The txotx tradition – the all-you-can-drink-and-eat extravaganza you find today – has its origins in the 1960s. Beer and wine were displacing cider and the sagardotegi, as the houses are called, teetered toward extinction. So they opened their cellars, introducing the winter-harvest party, from January through April, when the previous fall’s batches are at their finest.

Today, by-the-book ciders still dominate at the area’s 100 or so houses and, according to some critics, can suffer from a stultifying sameness. Typically, the juice ferments in the barrel with nothing added, like sugar or carbonation (as you’d find in many commercial ciders), and it’s served unfiltered so nothing is taken away. The result is that musty, barnyard funkiness I tasted earlier. But a few makers looking to get back to their roots have sworn, after years of buying cheaper apples from France and Poland, to use only Basque fruit. And locals keep talking about another sagardotegi, called Astarbe, that produces an extra-fine sparkling variety using the same methods winemakers use in Champagne – something that had never been done here before.

As I arrive at the Astarbe property, high on a hill swaddled with apple trees, Hur and Joseba Astarbe, the brothers who run the family operation, are preparing for the cidery’s Saturday lunch. They tell me their ancestors cultivated their own varieties of apples as far back as the 1560s. Unlike many of their neighbours, who plant modern, hybrid apple trees, the brothers focus on their family’s heirloom varieties such as Mendiola and Astarbe. They do all their harvesting by hand, the old-fashioned way, to minimize bruising, yet they aren’t opposed to every change. When Hur inherited the cidery, he undertook a 13-year project to make his champagne-style cider.

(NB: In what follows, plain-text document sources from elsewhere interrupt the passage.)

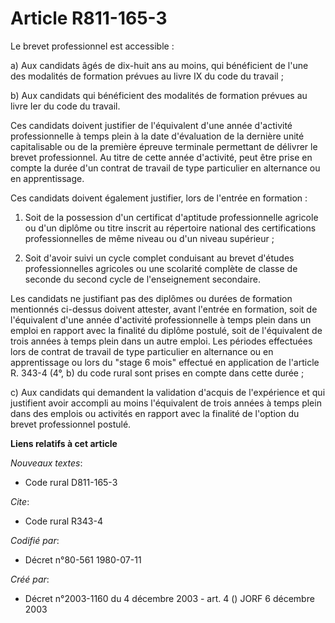 # Article R811-165-3

Le brevet professionnel est accessible :

a) Aux candidats âgés de dix-huit ans au moins, qui bénéficient de l'une des modalités de formation prévues au livre IX du
code du travail ;

b) Aux candidats qui bénéficient des modalités de formation prévues au livre Ier du code du travail.

Ces candidats doivent justifier de l'équivalent d'une année d'activité professionnelle à temps plein à la date d'évaluation
de la dernière unité capitalisable ou de la première épreuve terminale permettant de délivrer le brevet professionnel. Au
titre de cette année d'activité, peut être prise en compte la durée d'un contrat de travail de type particulier en alternance
ou en apprentissage.

Ces candidats doivent également justifier, lors de l'entrée en formation :

1. Soit de la possession d'un certificat d'aptitude professionnelle agricole ou d'un diplôme ou titre inscrit au répertoire
national des certifications professionnelles de même niveau ou d'un niveau supérieur ;

2. Soit d'avoir suivi un cycle complet conduisant au brevet d'études professionnelles agricoles ou une scolarité complète de
classe de seconde du second cycle de l'enseignement secondaire.

Les candidats ne justifiant pas des diplômes ou durées de formation mentionnés ci-dessus doivent attester, avant l'entrée en
formation, soit de l'équivalent d'une année d'activité professionnelle à temps plein dans un emploi en rapport avec la
finalité du diplôme postulé, soit de l'équivalent de trois années à temps plein dans un autre emploi. Les périodes effectuées
lors de contrat de travail de type particulier en alternance ou en apprentissage ou lors du "stage 6 mois" effectué en
application de l'article R. 343-4 (4°, b) du code rural sont prises en compte dans cette durée ;

c) Aux candidats qui demandent la validation d'acquis de l'expérience et qui justifient avoir accompli au moins l'équivalent
de trois années à temps plein dans des emplois ou activités en rapport avec la finalité de l'option du brevet professionnel
postulé.

**Liens relatifs à cet article**

_Nouveaux textes_:

  - Code rural D811-165-3

_Cite_:

  - Code rural R343-4

_Codifié par_:

  - Décret n°80-561 1980-07-11

_Créé par_:

  - Décret n°2003-1160 du 4 décembre 2003 - art. 4 () JORF 6 décembre 2003
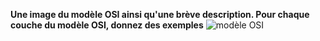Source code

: **Une image du modèle OSI ainsi qu'une brève description. Pour chaque couche du modèle OSI, donnez des exemples**
![modèle OSI](https://www.bing.com/images/search?view=detailV2&ccid=hcwCvryg&id=7C52C1CB7ED0D834860D4D2D65DF1078C8E893F2&thid=OIP.hcwCvrygwDTfdUHkonf2LQHaIj&mediaurl=https%3a%2f%2fmiro.medium.com%2fmax%2f4000%2f1*-hQHFX-UjlruHDf9Je0lXg.png&cdnurl=https%3a%2f%2fth.bing.com%2fth%2fid%2fR.85cc02bebca0c034df7541e4a277f62d%3frik%3d8pPoyHgQ32UtTQ%26pid%3dImgRaw%26r%3d0&exph=2312&expw=2000&q=modele+OSI&simid=608015452304774104&FORM=IRPRST&ck=5DAD35C8EBFE404EB06B8D9470158CB0&selectedIndex=0)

The resulting bottling, first released in 2013, is clearly derived from apples, but finely layered and complex, equal parts tart, dry, buttered-toast yeasty and beautifully sweet. Not surprisingly, it’s landed on many wine lists: San Sebastián’s Mugaritz and Arzak, both considered among the world’s best restaurants, were early supporters, along with the Modern in New York City. For now, Astarbe only produces about 3,000 bottles of sparkling cider a year. But they make plenty of old-style cider too and, as I wander in and out of the barrel cellar, tasting them one by one, I’m happy to learn that they’re nearly as delicious as the sparkling stuff.

When I sit down in the sunlit dining room, the Astarbe brothers have changed from farm clothes into kitchen whites. Joseba works the charcoal grill, called a brasero, around which hundreds of rib-eyes as thick as phone books – some of the tastiest beef I’ve ever had – have been stacked. The place is packed with multigenerational gatherings at nearly every table; one group of about 30 people has come to celebrate a joint bachelor and bachelorette event. (The bride-to-be wears a red polyester matador cape.)

Joining other people’s parties, it turns out, is perfectly acceptable in these parts. On one night, I visit Gartziategi, a large and popular cidery housed in a stone barn. Out in the parking lot, a tour bus has just arrived, and I brace myself for a tourist mob, but within minutes a group of locals take me in, sharing their dinner as I wait for mine, and saving me a spot in the cider lines.

In addition to the omelettes, cheese and quince jelly, Gartziategi serves heaping plates of fried Padrón peppers. By the time my steak comes – an enormous dry-aged T-bone, called a chuletón – my neighbours can’t stop ribbing me: “What’s the problem, don’t people in Canada know how to eat?” As the night rolls on, I realize the occupants of that tour bus are Basques from just across the border in France, and they’ve come with song sheets and accordions. By the time my cheese course arrives, 150-odd voices fill the room, all of them singing in an ancient language I’ve never heard spoken live until the day before. Over their song, I hear someone shout out, “Txotx!”